In the past, the Fort Pierre meet was always held in the spring, but after late storms left a snow covered race track in 2019, canceling the meet, a decision was made to switch the meet to the fall for the 2020 and now 2021 meets.
“Last year we offered some increased purses while we decreased our days to attract some different horses,” says Shane Kramme, Fort Pierre racetrack manager and Verendrye Benevolent Association board member. “Taking it from the spring to the fall, we were always the beginning training track for the year and had all of these two-year-old colts.”
In the past, the spring race meet was always the beginning training track for the year, meaning the two-year-old colts had never been in a race before. Not only did moving the meet to the fall make Kramme’s job easier as a starter, loading the now seasoned, well mannered race horses into the starting gate before each race, but the quality of horse races was better than Kramme had ever seen.

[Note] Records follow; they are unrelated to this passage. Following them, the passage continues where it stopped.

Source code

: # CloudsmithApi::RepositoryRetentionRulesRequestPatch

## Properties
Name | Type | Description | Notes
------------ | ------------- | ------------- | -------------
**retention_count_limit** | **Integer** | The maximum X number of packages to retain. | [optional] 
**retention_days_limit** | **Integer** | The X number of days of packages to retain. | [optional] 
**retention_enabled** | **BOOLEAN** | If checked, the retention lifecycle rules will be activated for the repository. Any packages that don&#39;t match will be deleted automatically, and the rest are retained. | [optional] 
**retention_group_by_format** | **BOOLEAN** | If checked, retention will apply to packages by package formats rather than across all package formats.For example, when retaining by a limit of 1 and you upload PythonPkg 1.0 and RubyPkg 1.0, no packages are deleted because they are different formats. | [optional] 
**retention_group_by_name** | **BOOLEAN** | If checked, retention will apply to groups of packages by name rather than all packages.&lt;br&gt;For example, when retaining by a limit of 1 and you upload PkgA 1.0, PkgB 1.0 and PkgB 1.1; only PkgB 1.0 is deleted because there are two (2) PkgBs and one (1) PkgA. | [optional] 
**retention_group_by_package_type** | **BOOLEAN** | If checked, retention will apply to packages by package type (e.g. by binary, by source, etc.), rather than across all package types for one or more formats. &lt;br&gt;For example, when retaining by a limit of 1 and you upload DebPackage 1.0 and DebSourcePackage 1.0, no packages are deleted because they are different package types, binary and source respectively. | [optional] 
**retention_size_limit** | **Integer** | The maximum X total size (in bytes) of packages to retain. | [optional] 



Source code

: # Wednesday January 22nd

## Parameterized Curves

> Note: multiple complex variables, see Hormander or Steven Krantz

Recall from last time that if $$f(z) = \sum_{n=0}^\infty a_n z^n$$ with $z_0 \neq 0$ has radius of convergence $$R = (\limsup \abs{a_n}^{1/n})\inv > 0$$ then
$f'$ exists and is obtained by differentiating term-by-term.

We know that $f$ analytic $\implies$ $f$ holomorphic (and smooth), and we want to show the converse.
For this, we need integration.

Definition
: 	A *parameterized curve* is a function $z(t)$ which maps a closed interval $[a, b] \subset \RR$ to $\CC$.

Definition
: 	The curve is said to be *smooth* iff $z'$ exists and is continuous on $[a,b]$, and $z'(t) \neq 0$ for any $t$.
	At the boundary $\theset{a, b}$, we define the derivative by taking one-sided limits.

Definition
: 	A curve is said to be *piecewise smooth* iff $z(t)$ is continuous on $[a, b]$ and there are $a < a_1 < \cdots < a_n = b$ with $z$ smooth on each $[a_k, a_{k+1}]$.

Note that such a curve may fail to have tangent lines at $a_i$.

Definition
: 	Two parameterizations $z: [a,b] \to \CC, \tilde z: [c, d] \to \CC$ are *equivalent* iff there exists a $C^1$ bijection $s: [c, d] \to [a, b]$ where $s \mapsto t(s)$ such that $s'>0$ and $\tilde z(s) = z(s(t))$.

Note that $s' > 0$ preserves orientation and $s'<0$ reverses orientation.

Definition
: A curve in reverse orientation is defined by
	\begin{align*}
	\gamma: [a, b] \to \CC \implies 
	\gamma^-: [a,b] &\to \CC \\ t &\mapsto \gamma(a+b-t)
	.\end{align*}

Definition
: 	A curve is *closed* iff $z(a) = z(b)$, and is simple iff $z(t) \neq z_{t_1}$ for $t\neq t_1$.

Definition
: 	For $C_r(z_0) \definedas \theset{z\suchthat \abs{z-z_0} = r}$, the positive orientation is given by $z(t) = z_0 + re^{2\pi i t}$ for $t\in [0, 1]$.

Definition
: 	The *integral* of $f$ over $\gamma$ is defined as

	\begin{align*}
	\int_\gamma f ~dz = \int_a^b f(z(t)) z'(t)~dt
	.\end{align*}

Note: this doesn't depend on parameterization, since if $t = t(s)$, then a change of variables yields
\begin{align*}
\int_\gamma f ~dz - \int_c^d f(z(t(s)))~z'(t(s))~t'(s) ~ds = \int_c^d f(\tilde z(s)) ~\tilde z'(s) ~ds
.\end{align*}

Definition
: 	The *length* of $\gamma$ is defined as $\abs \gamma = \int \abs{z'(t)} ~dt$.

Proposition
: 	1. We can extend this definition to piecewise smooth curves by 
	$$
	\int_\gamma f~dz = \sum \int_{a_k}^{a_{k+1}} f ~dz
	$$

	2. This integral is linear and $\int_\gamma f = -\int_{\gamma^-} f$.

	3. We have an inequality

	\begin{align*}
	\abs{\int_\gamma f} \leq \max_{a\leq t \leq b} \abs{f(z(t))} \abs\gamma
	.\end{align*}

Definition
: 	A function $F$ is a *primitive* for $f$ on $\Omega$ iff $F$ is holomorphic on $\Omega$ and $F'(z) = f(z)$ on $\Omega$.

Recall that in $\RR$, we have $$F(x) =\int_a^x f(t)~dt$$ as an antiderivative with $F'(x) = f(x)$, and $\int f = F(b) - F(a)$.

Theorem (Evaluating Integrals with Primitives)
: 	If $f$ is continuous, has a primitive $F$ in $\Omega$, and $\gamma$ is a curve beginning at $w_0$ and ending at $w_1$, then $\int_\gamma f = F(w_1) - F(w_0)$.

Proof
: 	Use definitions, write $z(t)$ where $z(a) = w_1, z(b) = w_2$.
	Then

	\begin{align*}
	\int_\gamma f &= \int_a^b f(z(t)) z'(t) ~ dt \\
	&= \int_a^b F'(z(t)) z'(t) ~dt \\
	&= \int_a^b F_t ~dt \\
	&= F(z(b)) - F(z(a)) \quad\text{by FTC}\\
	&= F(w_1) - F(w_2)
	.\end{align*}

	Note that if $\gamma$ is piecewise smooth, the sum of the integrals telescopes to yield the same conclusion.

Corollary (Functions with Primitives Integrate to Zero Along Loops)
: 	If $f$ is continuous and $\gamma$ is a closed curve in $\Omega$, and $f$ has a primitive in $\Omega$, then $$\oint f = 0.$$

“As I looked at the photo finishes after we concluded, out of the eight horses in the race, there might be eight horses in the picture,” he says. “There wasn’t this spread-out field of horses with one good one and some mediocre ones, they were all good horses so that made for a great spectator experience.”
Fort Pierre is the last standing meet in South Dakota after the North East Area Horse Racing, the Aberdeen meet’s horse racing organization, released a statement in 2019 stating that after 60 years of horse racing, Aberdeen would no longer hold races, adding that they were optimistic that that would be a new revenue source to support South Dakota horse racing in the future. According to Kramme, there is enough funding to support purses for Fort Pierre to run in 2022, but after that, the future is unknown.

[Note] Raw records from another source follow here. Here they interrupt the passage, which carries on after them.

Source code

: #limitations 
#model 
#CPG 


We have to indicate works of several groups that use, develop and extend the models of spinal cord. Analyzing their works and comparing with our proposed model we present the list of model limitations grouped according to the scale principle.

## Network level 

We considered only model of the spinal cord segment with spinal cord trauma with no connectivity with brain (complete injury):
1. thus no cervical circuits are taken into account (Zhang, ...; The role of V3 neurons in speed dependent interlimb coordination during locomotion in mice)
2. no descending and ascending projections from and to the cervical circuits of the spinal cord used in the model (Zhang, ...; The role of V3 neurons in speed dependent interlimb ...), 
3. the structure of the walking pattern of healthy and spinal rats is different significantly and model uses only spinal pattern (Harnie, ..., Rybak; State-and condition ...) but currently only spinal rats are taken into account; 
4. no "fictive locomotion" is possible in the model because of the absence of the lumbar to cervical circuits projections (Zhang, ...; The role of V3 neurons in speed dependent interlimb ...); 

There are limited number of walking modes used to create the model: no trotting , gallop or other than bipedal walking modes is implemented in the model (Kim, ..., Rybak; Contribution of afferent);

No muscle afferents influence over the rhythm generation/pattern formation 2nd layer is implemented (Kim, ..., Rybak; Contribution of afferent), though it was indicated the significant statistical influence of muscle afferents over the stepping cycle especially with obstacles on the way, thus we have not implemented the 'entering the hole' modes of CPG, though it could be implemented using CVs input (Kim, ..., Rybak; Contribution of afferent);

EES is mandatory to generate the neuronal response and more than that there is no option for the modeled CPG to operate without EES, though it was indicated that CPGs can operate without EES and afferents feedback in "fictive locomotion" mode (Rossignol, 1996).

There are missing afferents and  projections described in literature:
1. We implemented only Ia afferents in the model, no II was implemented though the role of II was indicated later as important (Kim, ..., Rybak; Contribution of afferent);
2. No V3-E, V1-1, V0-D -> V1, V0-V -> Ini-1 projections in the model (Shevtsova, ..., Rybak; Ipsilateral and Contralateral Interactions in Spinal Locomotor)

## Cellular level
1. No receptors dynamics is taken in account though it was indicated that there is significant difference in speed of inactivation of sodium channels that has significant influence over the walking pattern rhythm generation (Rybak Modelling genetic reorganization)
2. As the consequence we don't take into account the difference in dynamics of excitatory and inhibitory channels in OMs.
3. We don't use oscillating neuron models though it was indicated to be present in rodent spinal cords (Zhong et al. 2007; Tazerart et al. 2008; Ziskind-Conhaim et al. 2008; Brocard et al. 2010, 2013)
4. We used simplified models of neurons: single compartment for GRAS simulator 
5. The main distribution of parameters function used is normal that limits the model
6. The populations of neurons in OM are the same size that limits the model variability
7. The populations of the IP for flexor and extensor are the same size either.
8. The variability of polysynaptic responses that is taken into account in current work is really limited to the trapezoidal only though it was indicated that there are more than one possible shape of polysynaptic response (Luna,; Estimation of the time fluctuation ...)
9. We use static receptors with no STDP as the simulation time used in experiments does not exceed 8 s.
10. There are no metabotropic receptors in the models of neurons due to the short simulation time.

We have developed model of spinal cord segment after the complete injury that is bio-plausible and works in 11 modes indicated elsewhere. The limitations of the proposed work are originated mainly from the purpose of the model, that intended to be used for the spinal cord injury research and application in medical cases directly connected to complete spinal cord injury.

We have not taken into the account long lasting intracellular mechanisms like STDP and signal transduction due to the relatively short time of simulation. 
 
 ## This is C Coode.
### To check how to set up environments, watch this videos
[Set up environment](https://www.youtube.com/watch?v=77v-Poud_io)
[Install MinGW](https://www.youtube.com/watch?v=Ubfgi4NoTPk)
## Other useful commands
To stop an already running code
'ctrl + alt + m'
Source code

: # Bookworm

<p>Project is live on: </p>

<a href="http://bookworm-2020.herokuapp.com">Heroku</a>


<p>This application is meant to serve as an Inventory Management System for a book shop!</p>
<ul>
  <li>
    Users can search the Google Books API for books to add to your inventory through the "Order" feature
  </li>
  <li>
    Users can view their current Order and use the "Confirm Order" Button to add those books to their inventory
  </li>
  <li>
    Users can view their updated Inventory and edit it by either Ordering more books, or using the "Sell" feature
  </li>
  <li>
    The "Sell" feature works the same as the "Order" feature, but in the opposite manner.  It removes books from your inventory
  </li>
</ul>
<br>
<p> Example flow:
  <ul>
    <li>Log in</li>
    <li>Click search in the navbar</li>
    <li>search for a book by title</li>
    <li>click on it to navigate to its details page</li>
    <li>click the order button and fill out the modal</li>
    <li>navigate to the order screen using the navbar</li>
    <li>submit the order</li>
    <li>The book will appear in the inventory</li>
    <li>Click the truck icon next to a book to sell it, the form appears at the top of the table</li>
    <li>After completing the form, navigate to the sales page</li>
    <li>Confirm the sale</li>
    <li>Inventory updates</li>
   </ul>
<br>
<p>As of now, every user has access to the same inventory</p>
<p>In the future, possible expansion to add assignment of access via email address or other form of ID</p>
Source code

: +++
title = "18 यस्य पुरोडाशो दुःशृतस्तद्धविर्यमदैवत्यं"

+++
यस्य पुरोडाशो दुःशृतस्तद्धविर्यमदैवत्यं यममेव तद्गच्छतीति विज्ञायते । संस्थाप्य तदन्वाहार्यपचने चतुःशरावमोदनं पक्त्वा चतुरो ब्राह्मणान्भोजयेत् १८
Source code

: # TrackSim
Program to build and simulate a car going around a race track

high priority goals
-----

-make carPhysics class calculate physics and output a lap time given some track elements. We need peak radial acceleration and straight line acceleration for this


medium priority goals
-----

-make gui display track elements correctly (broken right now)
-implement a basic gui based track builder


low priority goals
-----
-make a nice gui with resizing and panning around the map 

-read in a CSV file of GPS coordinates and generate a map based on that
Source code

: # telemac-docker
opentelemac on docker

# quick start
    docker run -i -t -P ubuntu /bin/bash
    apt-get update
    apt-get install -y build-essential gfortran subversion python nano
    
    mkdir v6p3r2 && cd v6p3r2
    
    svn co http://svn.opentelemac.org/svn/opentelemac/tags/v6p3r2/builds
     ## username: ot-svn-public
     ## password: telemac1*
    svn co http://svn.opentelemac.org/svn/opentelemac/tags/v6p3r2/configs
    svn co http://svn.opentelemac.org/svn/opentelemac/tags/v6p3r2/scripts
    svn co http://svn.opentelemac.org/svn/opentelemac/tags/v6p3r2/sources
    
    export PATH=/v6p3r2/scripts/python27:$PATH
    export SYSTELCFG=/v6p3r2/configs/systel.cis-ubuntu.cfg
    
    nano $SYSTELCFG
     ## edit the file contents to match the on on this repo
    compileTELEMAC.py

“Years ago we would race eight days here and then go to Aberdeen for seven days,” Kramme says. “That’s when money was plentiful to support South Dakota horse racing. We’re in a situation now where the money has dwindled and we don’t have enough money to support two race meets anymore.”
Kramme explains that South Dakota horse racing is funded by a 4.5 percent tax on Simulcast wagering in the state, but there is only one location left where Simulcast wagering takes place. Simulcast wagering meaning spectators can watch live races being broadcast from various tracks, and place live bets from where ever they are viewing.
“It’s kind of the old, brick and mortar way of doing business, where you actually have to walk into an establishment to do your business,” Kramme says. “So of those wagers, 4.5 percent of that refers back to these racing accounts that support South Dakota horse racing and that is where our purse money and operations cost is derived from.”
Today, its more common for spectators to download an app to their phone and place pari-mutuel bets, where all the bets are placed together in a pool, and no money goes back to South Dakota.
Kramme has worked to get something passed in the legislature to adapt the new mechanism for betting like surrounding states like North Dakota, Wyoming, Minnesota, Nebraska and Montana have done, using a portion of casino revenues to support horse racing, but the best that he has managed was lobbying for and receiving 120 thousand dollars out of the general fund to fund South Dakota horse racing.
“Horse racing in South Dakota is a tradition,” he says. “You can bet that as soon as there were two horses in South Dakota, before it even was South Dakota, they had a horse race. I know that the industry has shrunk from what it used to be, so the economic impact has become less, but it is hard to measure culturally, socially the impact that racing has on the state. There have been a lot of great horse trainers that have come out of South Dakota, a lot of history, so to lose those traditions, that would be horrible.”
The two days of racing will hold approximately eight to nine races per day, with post time at 1 PM CST on both days.